ABOUT THIS TASK
Please tally the lines in the records that include the word "subequations" and answer with the bare number.

RECORDS SHOWN
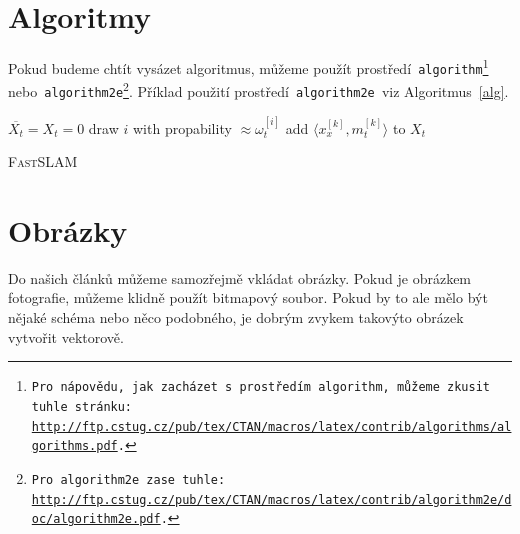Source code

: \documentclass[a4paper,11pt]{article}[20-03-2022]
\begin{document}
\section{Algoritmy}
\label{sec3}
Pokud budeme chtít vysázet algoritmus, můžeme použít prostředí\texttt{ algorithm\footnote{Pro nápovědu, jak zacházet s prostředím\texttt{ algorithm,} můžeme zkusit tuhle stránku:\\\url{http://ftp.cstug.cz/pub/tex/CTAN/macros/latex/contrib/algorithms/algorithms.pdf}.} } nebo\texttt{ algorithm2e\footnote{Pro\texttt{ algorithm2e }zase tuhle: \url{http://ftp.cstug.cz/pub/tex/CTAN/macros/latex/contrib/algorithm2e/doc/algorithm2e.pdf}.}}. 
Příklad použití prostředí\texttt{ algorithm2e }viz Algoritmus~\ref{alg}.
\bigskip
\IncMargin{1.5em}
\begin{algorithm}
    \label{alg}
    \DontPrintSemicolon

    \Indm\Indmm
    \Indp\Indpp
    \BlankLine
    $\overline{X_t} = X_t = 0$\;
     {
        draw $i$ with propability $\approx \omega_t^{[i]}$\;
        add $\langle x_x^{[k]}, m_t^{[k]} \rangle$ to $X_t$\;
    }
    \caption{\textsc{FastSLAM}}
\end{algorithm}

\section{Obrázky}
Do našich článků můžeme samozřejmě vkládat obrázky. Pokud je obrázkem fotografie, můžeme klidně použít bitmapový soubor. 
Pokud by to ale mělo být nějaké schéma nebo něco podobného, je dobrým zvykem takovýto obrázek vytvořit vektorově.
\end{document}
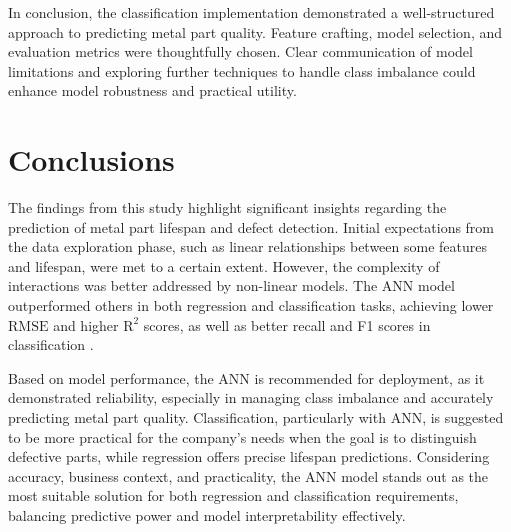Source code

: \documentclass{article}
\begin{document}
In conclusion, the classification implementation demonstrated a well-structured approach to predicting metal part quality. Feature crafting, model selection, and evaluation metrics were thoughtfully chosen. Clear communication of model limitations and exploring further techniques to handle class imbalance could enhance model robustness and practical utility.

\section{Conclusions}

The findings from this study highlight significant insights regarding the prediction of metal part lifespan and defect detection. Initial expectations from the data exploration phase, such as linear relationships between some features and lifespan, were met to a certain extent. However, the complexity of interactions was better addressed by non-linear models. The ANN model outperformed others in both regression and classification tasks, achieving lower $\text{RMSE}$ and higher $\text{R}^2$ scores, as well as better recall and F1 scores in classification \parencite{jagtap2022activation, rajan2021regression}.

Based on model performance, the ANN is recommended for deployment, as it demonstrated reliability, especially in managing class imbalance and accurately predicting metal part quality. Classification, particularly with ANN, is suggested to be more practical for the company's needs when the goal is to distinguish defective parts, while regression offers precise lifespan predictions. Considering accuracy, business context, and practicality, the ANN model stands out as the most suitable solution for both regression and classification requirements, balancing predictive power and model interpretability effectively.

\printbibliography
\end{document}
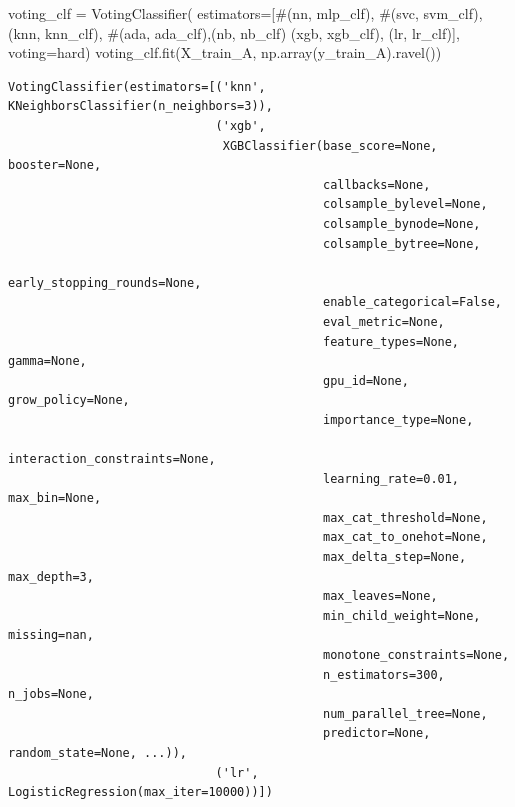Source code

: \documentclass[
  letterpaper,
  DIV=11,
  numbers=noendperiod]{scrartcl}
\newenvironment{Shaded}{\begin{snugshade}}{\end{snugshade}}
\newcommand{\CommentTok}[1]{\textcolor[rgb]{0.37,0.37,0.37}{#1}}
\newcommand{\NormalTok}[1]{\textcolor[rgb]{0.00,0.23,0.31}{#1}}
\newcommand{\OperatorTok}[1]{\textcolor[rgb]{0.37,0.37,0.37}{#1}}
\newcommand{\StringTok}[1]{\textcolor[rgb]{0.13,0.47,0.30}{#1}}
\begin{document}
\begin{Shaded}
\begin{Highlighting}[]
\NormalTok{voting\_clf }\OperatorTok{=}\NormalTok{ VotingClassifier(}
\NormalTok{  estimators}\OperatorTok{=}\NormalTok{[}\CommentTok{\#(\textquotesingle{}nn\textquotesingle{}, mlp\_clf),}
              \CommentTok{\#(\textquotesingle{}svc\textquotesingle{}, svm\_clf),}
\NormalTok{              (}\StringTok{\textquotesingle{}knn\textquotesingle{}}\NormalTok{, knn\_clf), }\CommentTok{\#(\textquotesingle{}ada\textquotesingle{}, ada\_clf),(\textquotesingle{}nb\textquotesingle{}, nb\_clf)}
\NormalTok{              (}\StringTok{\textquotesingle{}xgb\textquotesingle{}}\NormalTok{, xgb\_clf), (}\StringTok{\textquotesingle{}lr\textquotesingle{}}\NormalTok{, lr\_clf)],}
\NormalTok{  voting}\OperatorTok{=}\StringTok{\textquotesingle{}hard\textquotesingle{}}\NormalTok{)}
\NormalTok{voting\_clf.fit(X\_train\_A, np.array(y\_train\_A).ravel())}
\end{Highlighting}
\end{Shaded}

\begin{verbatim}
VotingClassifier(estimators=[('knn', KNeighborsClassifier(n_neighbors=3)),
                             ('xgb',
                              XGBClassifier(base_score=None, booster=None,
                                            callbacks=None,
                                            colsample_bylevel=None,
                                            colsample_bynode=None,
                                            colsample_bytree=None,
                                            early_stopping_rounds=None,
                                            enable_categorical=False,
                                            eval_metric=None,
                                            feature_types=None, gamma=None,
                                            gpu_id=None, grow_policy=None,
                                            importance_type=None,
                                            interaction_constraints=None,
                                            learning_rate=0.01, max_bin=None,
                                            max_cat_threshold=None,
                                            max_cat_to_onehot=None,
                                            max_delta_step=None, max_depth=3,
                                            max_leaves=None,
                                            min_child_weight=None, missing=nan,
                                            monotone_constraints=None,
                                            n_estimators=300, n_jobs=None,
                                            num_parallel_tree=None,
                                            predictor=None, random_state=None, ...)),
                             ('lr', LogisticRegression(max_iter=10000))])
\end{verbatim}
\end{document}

==

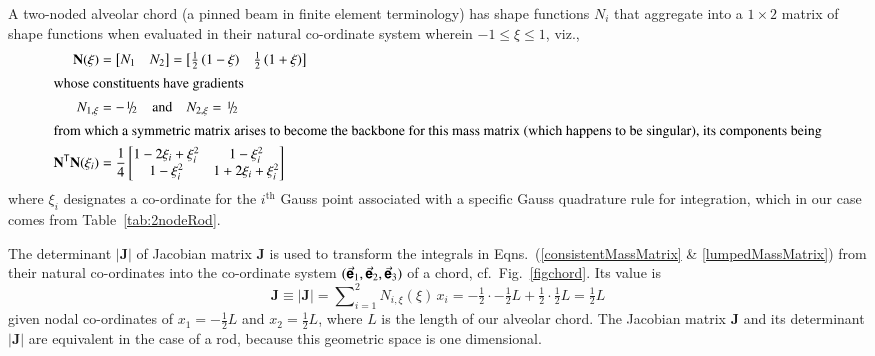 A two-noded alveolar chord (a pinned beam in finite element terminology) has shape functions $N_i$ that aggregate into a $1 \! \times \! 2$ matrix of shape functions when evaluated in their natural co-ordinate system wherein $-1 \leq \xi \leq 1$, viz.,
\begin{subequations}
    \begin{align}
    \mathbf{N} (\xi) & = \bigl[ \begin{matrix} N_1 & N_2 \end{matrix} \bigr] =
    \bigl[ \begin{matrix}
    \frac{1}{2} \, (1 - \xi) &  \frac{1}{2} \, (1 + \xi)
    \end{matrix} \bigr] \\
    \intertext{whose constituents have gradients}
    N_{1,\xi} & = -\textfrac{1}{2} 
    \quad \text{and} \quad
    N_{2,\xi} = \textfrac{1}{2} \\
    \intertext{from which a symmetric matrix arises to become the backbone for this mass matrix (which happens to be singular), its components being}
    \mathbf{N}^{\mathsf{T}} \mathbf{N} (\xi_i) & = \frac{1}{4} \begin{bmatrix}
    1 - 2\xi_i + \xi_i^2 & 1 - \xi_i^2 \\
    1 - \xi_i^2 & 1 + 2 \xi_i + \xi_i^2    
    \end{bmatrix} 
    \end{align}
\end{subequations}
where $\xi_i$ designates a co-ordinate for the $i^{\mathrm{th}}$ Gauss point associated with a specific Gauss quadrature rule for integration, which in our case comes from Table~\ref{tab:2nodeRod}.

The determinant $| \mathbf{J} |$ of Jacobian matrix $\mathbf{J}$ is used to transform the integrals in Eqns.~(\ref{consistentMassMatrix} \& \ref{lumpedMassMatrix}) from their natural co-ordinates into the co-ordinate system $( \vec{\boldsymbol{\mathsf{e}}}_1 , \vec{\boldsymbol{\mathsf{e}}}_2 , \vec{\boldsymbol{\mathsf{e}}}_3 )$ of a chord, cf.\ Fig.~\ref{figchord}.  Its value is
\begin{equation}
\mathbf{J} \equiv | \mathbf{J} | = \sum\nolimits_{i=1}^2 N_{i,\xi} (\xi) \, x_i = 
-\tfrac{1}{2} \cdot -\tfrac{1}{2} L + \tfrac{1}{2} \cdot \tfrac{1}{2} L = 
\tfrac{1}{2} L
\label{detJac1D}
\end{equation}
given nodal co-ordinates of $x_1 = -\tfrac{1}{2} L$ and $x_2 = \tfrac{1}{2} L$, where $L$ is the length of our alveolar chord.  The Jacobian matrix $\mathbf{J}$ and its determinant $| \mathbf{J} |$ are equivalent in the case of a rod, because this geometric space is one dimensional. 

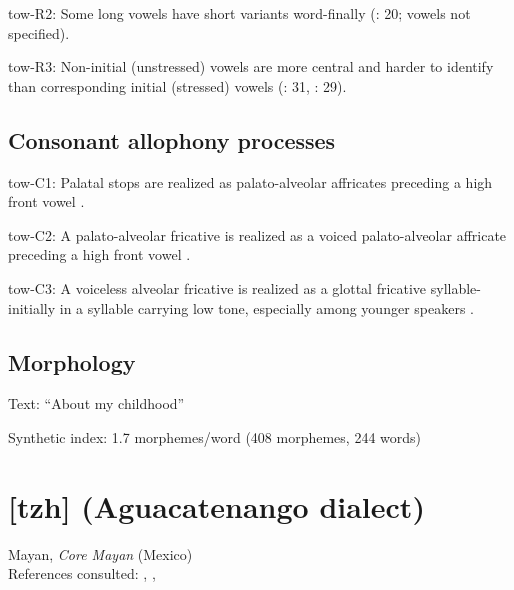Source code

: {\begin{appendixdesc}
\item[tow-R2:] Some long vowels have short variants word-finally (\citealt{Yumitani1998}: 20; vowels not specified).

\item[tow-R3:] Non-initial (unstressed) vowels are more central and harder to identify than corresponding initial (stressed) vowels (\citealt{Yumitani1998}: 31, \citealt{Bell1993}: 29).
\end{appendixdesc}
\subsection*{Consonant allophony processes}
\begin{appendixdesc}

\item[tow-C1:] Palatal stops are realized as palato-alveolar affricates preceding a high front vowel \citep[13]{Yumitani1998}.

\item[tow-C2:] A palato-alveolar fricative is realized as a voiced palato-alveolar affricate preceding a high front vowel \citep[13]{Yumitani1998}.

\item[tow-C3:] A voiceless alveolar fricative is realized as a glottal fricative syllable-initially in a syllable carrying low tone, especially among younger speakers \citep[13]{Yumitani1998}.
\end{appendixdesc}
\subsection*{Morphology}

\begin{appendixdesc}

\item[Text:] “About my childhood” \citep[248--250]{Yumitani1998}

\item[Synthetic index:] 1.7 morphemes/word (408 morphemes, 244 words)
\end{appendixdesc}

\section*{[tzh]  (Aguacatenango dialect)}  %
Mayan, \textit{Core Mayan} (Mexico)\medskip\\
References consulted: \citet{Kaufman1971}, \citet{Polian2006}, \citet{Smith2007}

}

COMPLETED TASK
2